Rémi Favre
Polaire et Animaux Marins
20 mai
28 mai 2026
Rémi Favre
Polaire et Animaux Marins
Nous sommes prêts pour la grande aventure polaire : après un acheminement sans encombre, nous atterrissons à Longyearbyen, au Spitzberg, à 78°13’ de latitude nord.
Cette ancienne ville minière, fondée par M. Longyear en 1906 pour l’exploitation du charbon, s’est aujourd’hui tournée vers le tourisme.
Dès le trajet entre l’aéroport et le port, nous avons déjà la chance d’observer notre premier renne !
Pendant que nos guides, Thomas et Rémi, chargent nos bagages à bord de notre bateau, nous partons visiter la petite ville de Longyearbyen : ses maisons colorées, ses musées, son église, son université, ses magasins et ses hôtels.
Nous en profitons pour acheter quelques souvenirs et observons déjà nos premiers oiseaux : eiders et bernaches.
À 17 h, nous embarquons sur notre navire d’exploration : le Grand Nanook.
Après une visite guidée des différents ponts, nous découvrons nos belles cabines avant le briefing de sécurité et l’exercice d’abandon du navire.
S’ensuit ensuite une présentation de la vie à bord, l’organisation des opérations et des informations de l’AECO sur les règles d’un tourisme respectueux de l’Arctique avant de pouvoir passer à table pour le dîner.
Nous essayons ensuite nos combinaisons d’excursion et nos bottes, nous sommes fin prêt pour la suite.
Il est déjà 21 h. Le soleil brille encore pour nous accompagner lors de la sortie de l’Isfjord. Les sommets enneigés nous offrent un magnifique avant-goût de nos futures aventures arctiques : cap au nord »
Vendredi 29 mai 2026 – St-Jonsfjorden – Sarstangen
Ce matin, nous nous réveillons avec un ciel particulièrement dégagé dans le St-Jonsfjorden. Après un petit déjeuner copieux, nous nous préparons pour notre première excursion en zodiac.

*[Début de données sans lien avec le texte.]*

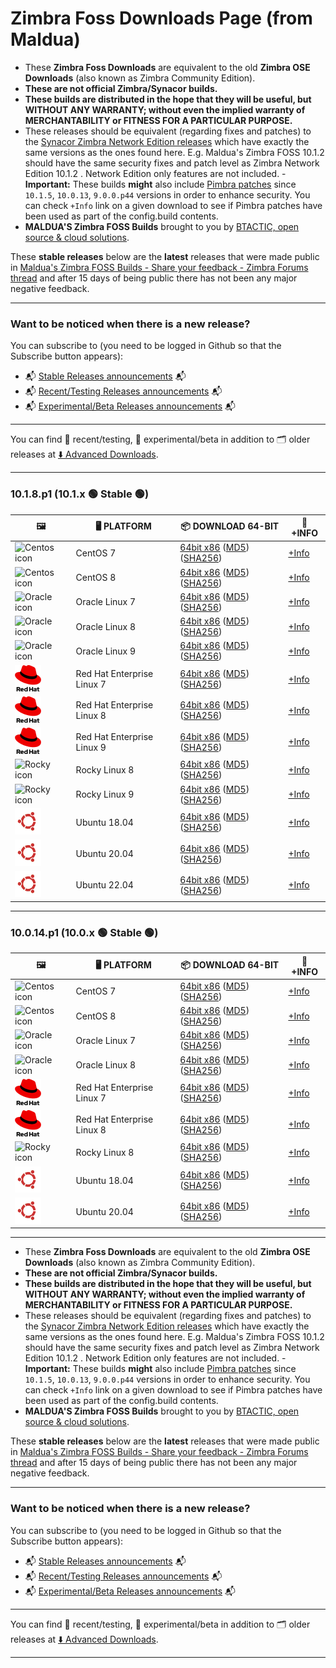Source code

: # Zimbra Foss Downloads Page (from Maldua)

- These **Zimbra Foss Downloads** are equivalent to the old **Zimbra OSE Downloads** (also known as Zimbra Community Edition).
- **These are not official Zimbra/Synacor builds.**
- **These builds are distributed in the hope that they will be useful, but WITHOUT ANY WARRANTY; without even the implied warranty of MERCHANTABILITY or FITNESS FOR A PARTICULAR PURPOSE.**
- These releases should be equivalent (regarding fixes and patches) to the [Synacor Zimbra Network Edition releases](https://wiki.zimbra.com/wiki/Zimbra_Releases) which have exactly the same versions as the ones found here. E.g. Maldua's Zimbra FOSS 10.1.2 should have the same security fixes and patch level as Zimbra Network Edition 10.1.2 . Network Edition only features are not included. - **Important:** These builds **might** also include [Pimbra patches](https://github.com/maldua-pimbra/maldua-pimbra) since `10.1.5`, `10.0.13`, `9.0.0.p44` versions in order to enhance security. You can check `+Info` link on a given download to see if Pimbra patches have been used as part of the config.build contents.
- **MALDUA'S Zimbra FOSS Builds** brought to you by [BTACTIC, open source & cloud solutions](https://www.btactic.com).

These **stable releases** below are the **latest** releases that were made public in [Maldua's Zimbra FOSS Builds - Share your feedback - Zimbra Forums thread](https://forums.zimbra.org/viewtopic.php?t=72655) and after 15 days of being public there has not been any major negative feedback.

---

### Want to be noticed when there is a new release?

You can subscribe to (you need to be logged in Github so that the Subscribe button appears):

- 📬 [Stable Releases announcements](https://github.com/maldua/zimbra-foss-builder/discussions/8) 📬
- 📬 [Recent/Testing Releases announcements](https://github.com/maldua/zimbra-foss-builder/discussions/9) 📬
- 📬 [Experimental/Beta Releases announcements](https://github.com/maldua/zimbra-foss-builder/discussions/10) 📬

---

You can find 🧪 recent/testing, 🧬 experimental/beta in addition to 🗂️ older releases at [⬇️ Advanced Downloads](advanced-downloads.md).

---

### 10.1.8.p1 (10.1.x 🟢 Stable 🟢)

| 🖼 | 🖥 PLATFORM | 📦 DOWNLOAD 64-BIT | 📝 +INFO |
| --- | --- | --- | --- |
|![Centos icon](images/centos.png) | CentOS 7 | [64bit x86](https://github.com/maldua/zimbra-foss-builder/releases/download/zimbra-foss-build-rhel-7/10.1.8.p1/zcs-10.1.8_GA_4200001.RHEL7_64.20250721150943.tgz) ([MD5](https://github.com/maldua/zimbra-foss-builder/releases/download/zimbra-foss-build-rhel-7/10.1.8.p1/zcs-10.1.8_GA_4200001.RHEL7_64.20250721150943.tgz.md5)) ([SHA256](https://github.com/maldua/zimbra-foss-builder/releases/download/zimbra-foss-build-rhel-7/10.1.8.p1/zcs-10.1.8_GA_4200001.RHEL7_64.20250721150943.tgz.sha256)) | [+Info](https://github.com/maldua/zimbra-foss-builder/releases/tag/zimbra-foss-build-rhel-7/10.1.8.p1) |
|![Centos icon](images/centos.png) | CentOS 8 | [64bit x86](https://github.com/maldua/zimbra-foss-builder/releases/download/zimbra-foss-build-rhel-8/10.1.8.p1/zcs-10.1.8_GA_4200001.RHEL8_64.20250721150953.tgz) ([MD5](https://github.com/maldua/zimbra-foss-builder/releases/download/zimbra-foss-build-rhel-8/10.1.8.p1/zcs-10.1.8_GA_4200001.RHEL8_64.20250721150953.tgz.md5)) ([SHA256](https://github.com/maldua/zimbra-foss-builder/releases/download/zimbra-foss-build-rhel-8/10.1.8.p1/zcs-10.1.8_GA_4200001.RHEL8_64.20250721150953.tgz.sha256)) | [+Info](https://github.com/maldua/zimbra-foss-builder/releases/tag/zimbra-foss-build-rhel-8/10.1.8.p1) |
|![Oracle icon](images/oracle.png) | Oracle Linux 7 | [64bit x86](https://github.com/maldua/zimbra-foss-builder/releases/download/zimbra-foss-build-rhel-7/10.1.8.p1/zcs-10.1.8_GA_4200001.RHEL7_64.20250721150943.tgz) ([MD5](https://github.com/maldua/zimbra-foss-builder/releases/download/zimbra-foss-build-rhel-7/10.1.8.p1/zcs-10.1.8_GA_4200001.RHEL7_64.20250721150943.tgz.md5)) ([SHA256](https://github.com/maldua/zimbra-foss-builder/releases/download/zimbra-foss-build-rhel-7/10.1.8.p1/zcs-10.1.8_GA_4200001.RHEL7_64.20250721150943.tgz.sha256)) | [+Info](https://github.com/maldua/zimbra-foss-builder/releases/tag/zimbra-foss-build-rhel-7/10.1.8.p1) |
|![Oracle icon](images/oracle.png) | Oracle Linux 8 | [64bit x86](https://github.com/maldua/zimbra-foss-builder/releases/download/zimbra-foss-build-rhel-8/10.1.8.p1/zcs-10.1.8_GA_4200001.RHEL8_64.20250721150953.tgz) ([MD5](https://github.com/maldua/zimbra-foss-builder/releases/download/zimbra-foss-build-rhel-8/10.1.8.p1/zcs-10.1.8_GA_4200001.RHEL8_64.20250721150953.tgz.md5)) ([SHA256](https://github.com/maldua/zimbra-foss-builder/releases/download/zimbra-foss-build-rhel-8/10.1.8.p1/zcs-10.1.8_GA_4200001.RHEL8_64.20250721150953.tgz.sha256)) | [+Info](https://github.com/maldua/zimbra-foss-builder/releases/tag/zimbra-foss-build-rhel-8/10.1.8.p1) |
|![Oracle icon](images/oracle.png) | Oracle Linux 9 | [64bit x86](https://github.com/maldua/zimbra-foss-builder/releases/download/zimbra-foss-build-rhel-9/10.1.8.p1/zcs-10.1.8_GA_4200001.RHEL9_64.20250721150942.tgz) ([MD5](https://github.com/maldua/zimbra-foss-builder/releases/download/zimbra-foss-build-rhel-9/10.1.8.p1/zcs-10.1.8_GA_4200001.RHEL9_64.20250721150942.tgz.md5)) ([SHA256](https://github.com/maldua/zimbra-foss-builder/releases/download/zimbra-foss-build-rhel-9/10.1.8.p1/zcs-10.1.8_GA_4200001.RHEL9_64.20250721150942.tgz.sha256)) | [+Info](https://github.com/maldua/zimbra-foss-builder/releases/tag/zimbra-foss-build-rhel-9/10.1.8.p1) |
|![RedHat icon](images/redhat.png) | Red Hat Enterprise Linux 7 | [64bit x86](https://github.com/maldua/zimbra-foss-builder/releases/download/zimbra-foss-build-rhel-7/10.1.8.p1/zcs-10.1.8_GA_4200001.RHEL7_64.20250721150943.tgz) ([MD5](https://github.com/maldua/zimbra-foss-builder/releases/download/zimbra-foss-build-rhel-7/10.1.8.p1/zcs-10.1.8_GA_4200001.RHEL7_64.20250721150943.tgz.md5)) ([SHA256](https://github.com/maldua/zimbra-foss-builder/releases/download/zimbra-foss-build-rhel-7/10.1.8.p1/zcs-10.1.8_GA_4200001.RHEL7_64.20250721150943.tgz.sha256)) | [+Info](https://github.com/maldua/zimbra-foss-builder/releases/tag/zimbra-foss-build-rhel-7/10.1.8.p1) |
|![RedHat icon](images/redhat.png) | Red Hat Enterprise Linux 8 | [64bit x86](https://github.com/maldua/zimbra-foss-builder/releases/download/zimbra-foss-build-rhel-8/10.1.8.p1/zcs-10.1.8_GA_4200001.RHEL8_64.20250721150953.tgz) ([MD5](https://github.com/maldua/zimbra-foss-builder/releases/download/zimbra-foss-build-rhel-8/10.1.8.p1/zcs-10.1.8_GA_4200001.RHEL8_64.20250721150953.tgz.md5)) ([SHA256](https://github.com/maldua/zimbra-foss-builder/releases/download/zimbra-foss-build-rhel-8/10.1.8.p1/zcs-10.1.8_GA_4200001.RHEL8_64.20250721150953.tgz.sha256)) | [+Info](https://github.com/maldua/zimbra-foss-builder/releases/tag/zimbra-foss-build-rhel-8/10.1.8.p1) |
|![RedHat icon](images/redhat.png) | Red Hat Enterprise Linux 9 | [64bit x86](https://github.com/maldua/zimbra-foss-builder/releases/download/zimbra-foss-build-rhel-9/10.1.8.p1/zcs-10.1.8_GA_4200001.RHEL9_64.20250721150942.tgz) ([MD5](https://github.com/maldua/zimbra-foss-builder/releases/download/zimbra-foss-build-rhel-9/10.1.8.p1/zcs-10.1.8_GA_4200001.RHEL9_64.20250721150942.tgz.md5)) ([SHA256](https://github.com/maldua/zimbra-foss-builder/releases/download/zimbra-foss-build-rhel-9/10.1.8.p1/zcs-10.1.8_GA_4200001.RHEL9_64.20250721150942.tgz.sha256)) | [+Info](https://github.com/maldua/zimbra-foss-builder/releases/tag/zimbra-foss-build-rhel-9/10.1.8.p1) |
|![Rocky icon](images/rocky.png) | Rocky Linux 8 | [64bit x86](https://github.com/maldua/zimbra-foss-builder/releases/download/zimbra-foss-build-rhel-8/10.1.8.p1/zcs-10.1.8_GA_4200001.RHEL8_64.20250721150953.tgz) ([MD5](https://github.com/maldua/zimbra-foss-builder/releases/download/zimbra-foss-build-rhel-8/10.1.8.p1/zcs-10.1.8_GA_4200001.RHEL8_64.20250721150953.tgz.md5)) ([SHA256](https://github.com/maldua/zimbra-foss-builder/releases/download/zimbra-foss-build-rhel-8/10.1.8.p1/zcs-10.1.8_GA_4200001.RHEL8_64.20250721150953.tgz.sha256)) | [+Info](https://github.com/maldua/zimbra-foss-builder/releases/tag/zimbra-foss-build-rhel-8/10.1.8.p1) |
|![Rocky icon](images/rocky.png) | Rocky Linux 9 | [64bit x86](https://github.com/maldua/zimbra-foss-builder/releases/download/zimbra-foss-build-rhel-9/10.1.8.p1/zcs-10.1.8_GA_4200001.RHEL9_64.20250721150942.tgz) ([MD5](https://github.com/maldua/zimbra-foss-builder/releases/download/zimbra-foss-build-rhel-9/10.1.8.p1/zcs-10.1.8_GA_4200001.RHEL9_64.20250721150942.tgz.md5)) ([SHA256](https://github.com/maldua/zimbra-foss-builder/releases/download/zimbra-foss-build-rhel-9/10.1.8.p1/zcs-10.1.8_GA_4200001.RHEL9_64.20250721150942.tgz.sha256)) | [+Info](https://github.com/maldua/zimbra-foss-builder/releases/tag/zimbra-foss-build-rhel-9/10.1.8.p1) |
|![Ubuntu icon](images/ubuntu.png) | Ubuntu 18.04 | [64bit x86](https://github.com/maldua/zimbra-foss-builder/releases/download/zimbra-foss-build-ubuntu-18.04/10.1.8.p1/zcs-10.1.8_GA_4200001.UBUNTU18_64.20250721150947.tgz) ([MD5](https://github.com/maldua/zimbra-foss-builder/releases/download/zimbra-foss-build-ubuntu-18.04/10.1.8.p1/zcs-10.1.8_GA_4200001.UBUNTU18_64.20250721150947.tgz.md5)) ([SHA256](https://github.com/maldua/zimbra-foss-builder/releases/download/zimbra-foss-build-ubuntu-18.04/10.1.8.p1/zcs-10.1.8_GA_4200001.UBUNTU18_64.20250721150947.tgz.sha256)) | [+Info](https://github.com/maldua/zimbra-foss-builder/releases/tag/zimbra-foss-build-ubuntu-18.04/10.1.8.p1) |
|![Ubuntu icon](images/ubuntu.png) | Ubuntu 20.04 | [64bit x86](https://github.com/maldua/zimbra-foss-builder/releases/download/zimbra-foss-build-ubuntu-20.04/10.1.8.p1/zcs-10.1.8_GA_4200001.UBUNTU20_64.20250721150935.tgz) ([MD5](https://github.com/maldua/zimbra-foss-builder/releases/download/zimbra-foss-build-ubuntu-20.04/10.1.8.p1/zcs-10.1.8_GA_4200001.UBUNTU20_64.20250721150935.tgz.md5)) ([SHA256](https://github.com/maldua/zimbra-foss-builder/releases/download/zimbra-foss-build-ubuntu-20.04/10.1.8.p1/zcs-10.1.8_GA_4200001.UBUNTU20_64.20250721150935.tgz.sha256)) | [+Info](https://github.com/maldua/zimbra-foss-builder/releases/tag/zimbra-foss-build-ubuntu-20.04/10.1.8.p1) |
|![Ubuntu icon](images/ubuntu.png) | Ubuntu 22.04 | [64bit x86](https://github.com/maldua/zimbra-foss-builder/releases/download/zimbra-foss-build-ubuntu-22.04/10.1.8.p1/zcs-10.1.8_GA_4200001.UBUNTU22_64.20250721150937.tgz) ([MD5](https://github.com/maldua/zimbra-foss-builder/releases/download/zimbra-foss-build-ubuntu-22.04/10.1.8.p1/zcs-10.1.8_GA_4200001.UBUNTU22_64.20250721150937.tgz.md5)) ([SHA256](https://github.com/maldua/zimbra-foss-builder/releases/download/zimbra-foss-build-ubuntu-22.04/10.1.8.p1/zcs-10.1.8_GA_4200001.UBUNTU22_64.20250721150937.tgz.sha256)) | [+Info](https://github.com/maldua/zimbra-foss-builder/releases/tag/zimbra-foss-build-ubuntu-22.04/10.1.8.p1) |

---

### 10.0.14.p1 (10.0.x 🟢 Stable 🟢)

| 🖼 | 🖥 PLATFORM | 📦 DOWNLOAD 64-BIT | 📝 +INFO |
| --- | --- | --- | --- |
|![Centos icon](images/centos.png) | CentOS 7 | [64bit x86](https://github.com/maldua/zimbra-foss-builder/releases/download/zimbra-foss-build-rhel-7/10.0.14.p1/zcs-10.0.14_GA_4200001.RHEL7_64.20250721150924.tgz) ([MD5](https://github.com/maldua/zimbra-foss-builder/releases/download/zimbra-foss-build-rhel-7/10.0.14.p1/zcs-10.0.14_GA_4200001.RHEL7_64.20250721150924.tgz.md5)) ([SHA256](https://github.com/maldua/zimbra-foss-builder/releases/download/zimbra-foss-build-rhel-7/10.0.14.p1/zcs-10.0.14_GA_4200001.RHEL7_64.20250721150924.tgz.sha256)) | [+Info](https://github.com/maldua/zimbra-foss-builder/releases/tag/zimbra-foss-build-rhel-7/10.0.14.p1) |
|![Centos icon](images/centos.png) | CentOS 8 | [64bit x86](https://github.com/maldua/zimbra-foss-builder/releases/download/zimbra-foss-build-rhel-8/10.0.14.p1/zcs-10.0.14_GA_4200001.RHEL8_64.20250721150915.tgz) ([MD5](https://github.com/maldua/zimbra-foss-builder/releases/download/zimbra-foss-build-rhel-8/10.0.14.p1/zcs-10.0.14_GA_4200001.RHEL8_64.20250721150915.tgz.md5)) ([SHA256](https://github.com/maldua/zimbra-foss-builder/releases/download/zimbra-foss-build-rhel-8/10.0.14.p1/zcs-10.0.14_GA_4200001.RHEL8_64.20250721150915.tgz.sha256)) | [+Info](https://github.com/maldua/zimbra-foss-builder/releases/tag/zimbra-foss-build-rhel-8/10.0.14.p1) |
|![Oracle icon](images/oracle.png) | Oracle Linux 7 | [64bit x86](https://github.com/maldua/zimbra-foss-builder/releases/download/zimbra-foss-build-rhel-7/10.0.14.p1/zcs-10.0.14_GA_4200001.RHEL7_64.20250721150924.tgz) ([MD5](https://github.com/maldua/zimbra-foss-builder/releases/download/zimbra-foss-build-rhel-7/10.0.14.p1/zcs-10.0.14_GA_4200001.RHEL7_64.20250721150924.tgz.md5)) ([SHA256](https://github.com/maldua/zimbra-foss-builder/releases/download/zimbra-foss-build-rhel-7/10.0.14.p1/zcs-10.0.14_GA_4200001.RHEL7_64.20250721150924.tgz.sha256)) | [+Info](https://github.com/maldua/zimbra-foss-builder/releases/tag/zimbra-foss-build-rhel-7/10.0.14.p1) |
|![Oracle icon](images/oracle.png) | Oracle Linux 8 | [64bit x86](https://github.com/maldua/zimbra-foss-builder/releases/download/zimbra-foss-build-rhel-8/10.0.14.p1/zcs-10.0.14_GA_4200001.RHEL8_64.20250721150915.tgz) ([MD5](https://github.com/maldua/zimbra-foss-builder/releases/download/zimbra-foss-build-rhel-8/10.0.14.p1/zcs-10.0.14_GA_4200001.RHEL8_64.20250721150915.tgz.md5)) ([SHA256](https://github.com/maldua/zimbra-foss-builder/releases/download/zimbra-foss-build-rhel-8/10.0.14.p1/zcs-10.0.14_GA_4200001.RHEL8_64.20250721150915.tgz.sha256)) | [+Info](https://github.com/maldua/zimbra-foss-builder/releases/tag/zimbra-foss-build-rhel-8/10.0.14.p1) |
|![RedHat icon](images/redhat.png) | Red Hat Enterprise Linux 7 | [64bit x86](https://github.com/maldua/zimbra-foss-builder/releases/download/zimbra-foss-build-rhel-7/10.0.14.p1/zcs-10.0.14_GA_4200001.RHEL7_64.20250721150924.tgz) ([MD5](https://github.com/maldua/zimbra-foss-builder/releases/download/zimbra-foss-build-rhel-7/10.0.14.p1/zcs-10.0.14_GA_4200001.RHEL7_64.20250721150924.tgz.md5)) ([SHA256](https://github.com/maldua/zimbra-foss-builder/releases/download/zimbra-foss-build-rhel-7/10.0.14.p1/zcs-10.0.14_GA_4200001.RHEL7_64.20250721150924.tgz.sha256)) | [+Info](https://github.com/maldua/zimbra-foss-builder/releases/tag/zimbra-foss-build-rhel-7/10.0.14.p1) |
|![RedHat icon](images/redhat.png) | Red Hat Enterprise Linux 8 | [64bit x86](https://github.com/maldua/zimbra-foss-builder/releases/download/zimbra-foss-build-rhel-8/10.0.14.p1/zcs-10.0.14_GA_4200001.RHEL8_64.20250721150915.tgz) ([MD5](https://github.com/maldua/zimbra-foss-builder/releases/download/zimbra-foss-build-rhel-8/10.0.14.p1/zcs-10.0.14_GA_4200001.RHEL8_64.20250721150915.tgz.md5)) ([SHA256](https://github.com/maldua/zimbra-foss-builder/releases/download/zimbra-foss-build-rhel-8/10.0.14.p1/zcs-10.0.14_GA_4200001.RHEL8_64.20250721150915.tgz.sha256)) | [+Info](https://github.com/maldua/zimbra-foss-builder/releases/tag/zimbra-foss-build-rhel-8/10.0.14.p1) |
|![Rocky icon](images/rocky.png) | Rocky Linux 8 | [64bit x86](https://github.com/maldua/zimbra-foss-builder/releases/download/zimbra-foss-build-rhel-8/10.0.14.p1/zcs-10.0.14_GA_4200001.RHEL8_64.20250721150915.tgz) ([MD5](https://github.com/maldua/zimbra-foss-builder/releases/download/zimbra-foss-build-rhel-8/10.0.14.p1/zcs-10.0.14_GA_4200001.RHEL8_64.20250721150915.tgz.md5)) ([SHA256](https://github.com/maldua/zimbra-foss-builder/releases/download/zimbra-foss-build-rhel-8/10.0.14.p1/zcs-10.0.14_GA_4200001.RHEL8_64.20250721150915.tgz.sha256)) | [+Info](https://github.com/maldua/zimbra-foss-builder/releases/tag/zimbra-foss-build-rhel-8/10.0.14.p1) |
|![Ubuntu icon](images/ubuntu.png) | Ubuntu 18.04 | [64bit x86](https://github.com/maldua/zimbra-foss-builder/releases/download/zimbra-foss-build-ubuntu-18.04/10.0.14.p1/zcs-10.0.14_GA_4200001.UBUNTU18_64.20250721150945.tgz) ([MD5](https://github.com/maldua/zimbra-foss-builder/releases/download/zimbra-foss-build-ubuntu-18.04/10.0.14.p1/zcs-10.0.14_GA_4200001.UBUNTU18_64.20250721150945.tgz.md5)) ([SHA256](https://github.com/maldua/zimbra-foss-builder/releases/download/zimbra-foss-build-ubuntu-18.04/10.0.14.p1/zcs-10.0.14_GA_4200001.UBUNTU18_64.20250721150945.tgz.sha256)) | [+Info](https://github.com/maldua/zimbra-foss-builder/releases/tag/zimbra-foss-build-ubuntu-18.04/10.0.14.p1) |
|![Ubuntu icon](images/ubuntu.png) | Ubuntu 20.04 | [64bit x86](https://github.com/maldua/zimbra-foss-builder/releases/download/zimbra-foss-build-ubuntu-20.04/10.0.14.p1/zcs-10.0.14_GA_4200001.UBUNTU20_64.20250721150946.tgz) ([MD5](https://github.com/maldua/zimbra-foss-builder/releases/download/zimbra-foss-build-ubuntu-20.04/10.0.14.p1/zcs-10.0.14_GA_4200001.UBUNTU20_64.20250721150946.tgz.md5)) ([SHA256](https://github.com/maldua/zimbra-foss-builder/releases/download/zimbra-foss-build-ubuntu-20.04/10.0.14.p1/zcs-10.0.14_GA_4200001.UBUNTU20_64.20250721150946.tgz.sha256)) | [+Info](https://github.com/maldua/zimbra-foss-builder/releases/tag/zimbra-foss-build-ubuntu-20.04/10.0.14.p1) |

---

- These **Zimbra Foss Downloads** are equivalent to the old **Zimbra OSE Downloads** (also known as Zimbra Community Edition).
- **These are not official Zimbra/Synacor builds.**
- **These builds are distributed in the hope that they will be useful, but WITHOUT ANY WARRANTY; without even the implied warranty of MERCHANTABILITY or FITNESS FOR A PARTICULAR PURPOSE.**
- These releases should be equivalent (regarding fixes and patches) to the [Synacor Zimbra Network Edition releases](https://wiki.zimbra.com/wiki/Zimbra_Releases) which have exactly the same versions as the ones found here. E.g. Maldua's Zimbra FOSS 10.1.2 should have the same security fixes and patch level as Zimbra Network Edition 10.1.2 . Network Edition only features are not included. - **Important:** These builds **might** also include [Pimbra patches](https://github.com/maldua-pimbra/maldua-pimbra) since `10.1.5`, `10.0.13`, `9.0.0.p44` versions in order to enhance security. You can check `+Info` link on a given download to see if Pimbra patches have been used as part of the config.build contents.
- **MALDUA'S Zimbra FOSS Builds** brought to you by [BTACTIC, open source & cloud solutions](https://www.btactic.com).

These **stable releases** below are the **latest** releases that were made public in [Maldua's Zimbra FOSS Builds - Share your feedback - Zimbra Forums thread](https://forums.zimbra.org/viewtopic.php?t=72655) and after 15 days of being public there has not been any major negative feedback.

---

### Want to be noticed when there is a new release?

You can subscribe to (you need to be logged in Github so that the Subscribe button appears):

- 📬 [Stable Releases announcements](https://github.com/maldua/zimbra-foss-builder/discussions/8) 📬
- 📬 [Recent/Testing Releases announcements](https://github.com/maldua/zimbra-foss-builder/discussions/9) 📬
- 📬 [Experimental/Beta Releases announcements](https://github.com/maldua/zimbra-foss-builder/discussions/10) 📬

---

You can find 🧪 recent/testing, 🧬 experimental/beta in addition to 🗂️ older releases at [⬇️ Advanced Downloads](advanced-downloads.md).

---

Nos guides nous donnent les consignes d’embarquement et de sécurité pour les opérations, puis nous prenons place dans nos embarcations, véritables 4×4 d’exploration polaire flottants.
Nous nous dirigeons vers le reste de banquise de fjord où nous apercevons au loin des silhouettes de phoques qui se reposent sur la glace.
Nous longeons d’abord les berges morainiques où nous repérons quelques rennes à la robe encore claire, puis, en longeant la lisère de glace, nous observons nos premiers oiseaux de l’arctique : guillemots à miroir, goélands bourgmestres, guillemots de Brünnich, mouettes tridactyles, eiders à duvet et même un labbe parasite, véritable pirate de l’air.
Soudain, Thomas nous interpelle : Baleine ! Un rorqual de Minke a fait son apparition au loin, très reconnaissable à sa dorsale en forme de faucille et son dos noir. Après quelques respirations en surface, celui-ci sonde pour de bon…
Les paysages alpins alentours sont magnifiques et nous admirons le front de glace de l’Osbornebreen au loin.Pour la deuxième fois, Thomas lance le mot magique ! Baleine ! Notre rorqual de Minke refait son apparition, cette fois-ci beaucoup plus proche de nos zodiacs. Pour notre plus grand bonheur, le géant des mers effectue plusieurs cycles de souffles puis de sonde, dont une dernière apparition en apothéose à quelques mètres de nous ! Pendant ce temps, un phoque barbu fait une timide apparition : nous ne savons plus où donner de la tête !
En effet il est temps de rejoindre le Grand Nanook afin de franchir la passe de Sarstangen et ses hauts fonds dans les temps.
Nous nous dirigeons donc ver le Nord dans le Forlandsundet, le détroit séparant le Spitzberg de l’Avant-Terre du Prince Charles pour traverser un détroit que nous devons absolument franchir à marée haute.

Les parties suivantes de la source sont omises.